Détermination et force. L'Église veut un " développement humain intégral et inclusif ", a soutenu, quant à lui, Francesco Diano, secrétaire du nonce apostolique à Madagascar, durant son discours lors de l'ouverture du colloque à Ambatoroka. " Ne laisser personne de côté dans le processus de développement ", exhorte-t-il. Le constat amer de l'aspect du développement lié à la disparité et les inégalités, est partagé par ce prêtre diplomate. Et afin de promouvoir cette dimension du développement souhaité par le Vatican, " en Afrique comme à Madagascar, il faut intervenir avec détermination et force ", martèle Francesco Diano. La demi-mesure n'est pas une solution, laisse-t-il entendre. Et la " pauvreté n'est pas une fatalité " soutient Odon Razanakolona. " Dans le cadre des relations internationales en pleine mutation, la pauvreté de l'Afrique en général et de Madagascar en particulier, pourrait se muer en avantage si les africains sont capables de passer actuellement du partenariat classique basé sur l'assistanat à un partenariat fondé sur l'innovation et la créativité en s'appuyant sur notre intelligence et notre ressort identitaire comme le fokonolona dans le cas malgache ", a-t-il lancé.
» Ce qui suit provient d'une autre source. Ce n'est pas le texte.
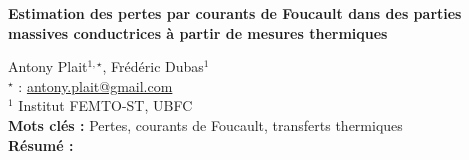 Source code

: 


    \newpage


%
\begin{flushleft}
\addtocounter{section}{1}
{\Large \textbf{Estimation des pertes par courants de Foucault dans des parties massives conductrices à partir de mesures thermiques}}\label{ref:9}
\end{flushleft}
%
Antony Plait$^{1,\star}$, Frédéric Dubas$^{1}$\\[2mm]
$^{\star}$ \Letter : \url{antony.plait@gmail.com}\\[2mm]
{\footnotesize $^{1}$ Institut FEMTO-ST, UBFC}\\
[4mm]
%
\noindent \textbf{Mots clés : } Pertes, courants de Foucault, transferts thermiques\\[4mm]
%
\noindent \textbf{Résumé : }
Services publics efficaces. Cependant, les intervenants hier à l'ouverture du colloque à Ambatoroka partagent le constat selon lequel les maux qui rongent certains pays d'Afrique, comme Madagascar, persistent. Notamment, " la mauvaise gouvernance, la corruption, la faiblesse des institutions judiciaires qui minent la confiance des investisseurs ", selon le secrétaire du nonce apostolique, et " le secteur de l'agriculture, quoique porteur d'espoir en Afrique comme à Madagascar, est menacé par l'insuffisance de la sécurité juridique sur le foncier ", constate-t-il. Francesco Diano estime, à cet effet, que " le gouvernement doit recréer des institutions transparentes qui fournissent des services efficaces ", à la population pour lutter efficacement contre la pauvreté.

Fragilité de l'Etat. La rencontre scientifique initiée par cette université catholique promet, en effet, sur la richesse des idées qui vont y être échangées sous l'impulsion de son centre de recherche pour le développement. Des universitaires malgaches et français, comme Jean-Gabriel Randrianarison, Amée Andriamisa-Ramihone, Jeannot Ramiaramanana, ou les prêtres Luc-Thomas Somme, Thomas de Gabory, Laurent Sermet, vont intervenir sur différents sujets relatifs, entre autres, à la résilience face aux différents chocs, notamment sur la fragilité de l'Etat et la vulnérabilité des ménages et entreprises, la géopolitique : aux enjeux dans les relations internationales et dans le monde multipolaire.